Five Tips For Planning Stretch Goals

September 9, 2015

Stretch goal tips

While there are plenty of opinions floating around when it comes to crowdfunding, one thing’s for certain: plenty of great games have seen the light of day thanks to it.

From retro inspired Shovel Knight and console RPG Divinity: Original Sin, to upcoming spiritual successors like Mighty No. 9 and Bloodstained: Ritual of the Night, funding platforms like Kickstarter and Indiegogo have certainly impacted the industry.

To no one’s surprise, we now have countless teams looking to convince gamers all over the world that their project is worth funding and creating. If you’re planning on running your own campaign soon, definitely check out our 5 Brief Tips To Successfully Leverage Kickstarter To Fund Your Video Game piece.

If you’ve already done your crowdfunding homework, however, and want more information on stretch goals, then you’ve come to the right place.

A term that probably didn’t exist before Kickstarter, a “stretch goal” is an extra goal creators offer as long as a certain amount of money is raised. Though uncommon at first, they skyrocketed into popularity to the point where almost every project now has one or more of these stretch goals.

While stretch goals can certainly be an effective tool for maintaining momentum during a crowdfunding campaign, and for getting more cash, it can also add some unexpected pressure to you as a developer. Here are a few stretch goal tips to help you reach your main goal and beyond…

1. Avoid Day 1 Stretch Goals

By announcing stretch goals as soon as you launch a campaign, you are setting yourself up for disaster, and there are several reasons why.

The first is that you can potentially discourage backers from tossing cash your way because they think your game won’t be any good unless a certain stretch goal is met. Since they made up in their mind that this specific stretch goal will not be reached, they don’t even bother trying to help you get to your main goal.

For example, you can offer an awesome RPG game idea for $150,000. The mistake comes when you add a $200,000 stretch goal from the get-go that adds a second playable character, new class, or other cool element. Now some people might consider the $150,000 version incomplete, and thus will only pledge when they see that the $200,000 goal is a possibility.

2. In Fact, Avoid Early Stretch Goals Altogether!

If there’s one thing every project creator realizes during their first campaign, it’s that it is very difficult to maintain interest and momentum. The first few days you’ll see a bunch of cash come in, mostly from friends and relatives usually, but then it will slow down after a week or so. By the midway point, you’re starting to scratch your head and wonder why no one is inviting their friends to also back your project.
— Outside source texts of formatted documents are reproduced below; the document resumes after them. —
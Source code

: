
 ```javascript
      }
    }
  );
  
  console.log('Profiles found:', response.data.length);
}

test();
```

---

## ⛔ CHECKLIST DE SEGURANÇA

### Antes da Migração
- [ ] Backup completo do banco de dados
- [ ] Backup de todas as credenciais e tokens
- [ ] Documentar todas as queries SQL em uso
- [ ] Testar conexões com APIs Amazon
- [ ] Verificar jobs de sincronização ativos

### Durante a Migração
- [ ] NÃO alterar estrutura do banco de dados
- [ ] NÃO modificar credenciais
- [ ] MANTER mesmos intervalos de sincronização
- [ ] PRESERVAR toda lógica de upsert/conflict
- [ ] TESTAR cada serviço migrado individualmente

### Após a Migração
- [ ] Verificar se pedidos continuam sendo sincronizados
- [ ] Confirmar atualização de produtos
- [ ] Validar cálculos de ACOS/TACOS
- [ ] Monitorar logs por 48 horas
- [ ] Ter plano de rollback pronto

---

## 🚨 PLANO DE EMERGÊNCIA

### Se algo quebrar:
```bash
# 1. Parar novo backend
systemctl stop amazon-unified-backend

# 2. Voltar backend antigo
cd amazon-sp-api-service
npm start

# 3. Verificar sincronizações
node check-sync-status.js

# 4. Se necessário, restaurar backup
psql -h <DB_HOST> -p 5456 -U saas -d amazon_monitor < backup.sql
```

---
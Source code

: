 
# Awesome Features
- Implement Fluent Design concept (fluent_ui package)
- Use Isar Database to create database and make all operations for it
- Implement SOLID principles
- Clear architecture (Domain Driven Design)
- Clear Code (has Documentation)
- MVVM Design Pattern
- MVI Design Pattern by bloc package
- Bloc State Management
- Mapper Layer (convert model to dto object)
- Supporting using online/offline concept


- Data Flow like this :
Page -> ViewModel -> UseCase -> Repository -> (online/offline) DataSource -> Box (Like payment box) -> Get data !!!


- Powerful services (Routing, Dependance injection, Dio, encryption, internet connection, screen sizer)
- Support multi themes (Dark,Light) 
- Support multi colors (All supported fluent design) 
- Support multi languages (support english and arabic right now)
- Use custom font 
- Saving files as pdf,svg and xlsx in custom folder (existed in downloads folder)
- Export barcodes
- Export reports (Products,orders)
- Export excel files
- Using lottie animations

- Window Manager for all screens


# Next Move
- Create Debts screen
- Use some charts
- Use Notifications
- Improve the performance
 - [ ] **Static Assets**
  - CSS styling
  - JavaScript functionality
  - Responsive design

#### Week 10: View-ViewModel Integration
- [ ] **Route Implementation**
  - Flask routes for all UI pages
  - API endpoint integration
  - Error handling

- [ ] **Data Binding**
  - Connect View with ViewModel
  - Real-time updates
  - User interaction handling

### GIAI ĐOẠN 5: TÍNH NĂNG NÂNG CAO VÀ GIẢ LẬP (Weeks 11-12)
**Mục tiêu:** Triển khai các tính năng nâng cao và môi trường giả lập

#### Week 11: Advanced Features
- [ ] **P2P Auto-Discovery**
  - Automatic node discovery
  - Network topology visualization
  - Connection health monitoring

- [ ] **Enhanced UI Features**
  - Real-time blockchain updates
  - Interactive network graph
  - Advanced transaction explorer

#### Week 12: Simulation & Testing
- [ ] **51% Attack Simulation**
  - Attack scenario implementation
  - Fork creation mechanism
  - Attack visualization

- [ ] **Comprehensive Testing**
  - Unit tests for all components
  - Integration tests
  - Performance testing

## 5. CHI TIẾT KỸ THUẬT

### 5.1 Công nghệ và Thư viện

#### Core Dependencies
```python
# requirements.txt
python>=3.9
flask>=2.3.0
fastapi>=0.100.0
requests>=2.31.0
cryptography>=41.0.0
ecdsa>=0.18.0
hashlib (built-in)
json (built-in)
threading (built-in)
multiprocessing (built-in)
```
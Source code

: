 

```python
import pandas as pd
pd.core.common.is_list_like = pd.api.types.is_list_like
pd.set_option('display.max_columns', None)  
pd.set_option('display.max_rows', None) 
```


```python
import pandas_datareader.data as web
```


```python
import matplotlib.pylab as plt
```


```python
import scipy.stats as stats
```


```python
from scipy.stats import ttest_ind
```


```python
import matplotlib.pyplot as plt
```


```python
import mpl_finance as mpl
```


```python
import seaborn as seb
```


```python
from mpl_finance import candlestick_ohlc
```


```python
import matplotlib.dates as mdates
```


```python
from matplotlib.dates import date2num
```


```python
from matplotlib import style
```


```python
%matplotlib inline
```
If you announced a bunch of stretch goals the first few days of your campaign, you already wasted the perfect tool for reigniting interest. People have already seen the stretch goals, and thus won’t get excited hearing about them again. Instead, you could have waited a week or two before announcing an awesome stretch goal that would draw in a new crowd and get people talking again.

3. Never Offer Too Many Details

Another big no-no creators live to regret, either during their campaign and/or development, is making their stretch goals too specific. Once you say that you’ll add exactly 10 more weapons, or 2 new dungeons, backers will hold you to it. Anything less than 10 weapons or 2 dungeons will be seen as a failure on your part to deliver what you promised. It’s a good idea to be a bit more vague with stretch goals.

Also, don’t be surprised if you run into an adamant backer who insists on reminding you about your stretch goals. Feel free to say you’re not ready to discuss the details until your project is funded. Be sincere and courteous while urging them to follow up on your announcements instead of consistently leaving messages and comments.

4. Choose Your Stretch Goals Wisely

It can be quite devastating to discover late in development that a stretch goal you promised (and reached) is going to take more time and money to implement than you expected. Now you’re forced to either apologize to backers for delaying your game in order to add the extras, or apologize for the fact that they will not be included to meet your deadline and budget. Neither scenario is very fun for a developer.

Instead, add common stretch goals that are exciting, but won’t take too much effort: new bosses, weapons, costumes, etc. This, of course, depends on the type of game you’re making.

Things like porting to a new platform, adding co-op mode, or online multiplayer are often tougher and more expensive than they sound to add. Physical rewards are great too, but they can take more money than you’d expect out of your development budget.

5. Study Other Crowdfunded Games

This tip will be short and sweet but basically we recommend that you look at other campaigns that have succeeded. While doing so, study the types of stretch goals they offered and how many backers pledged at that level. Seeing as the indie game scene is full of people willing to share their experience and advice, don’t hesitate to shoot emails at fellow crowdfunding campaigners as well.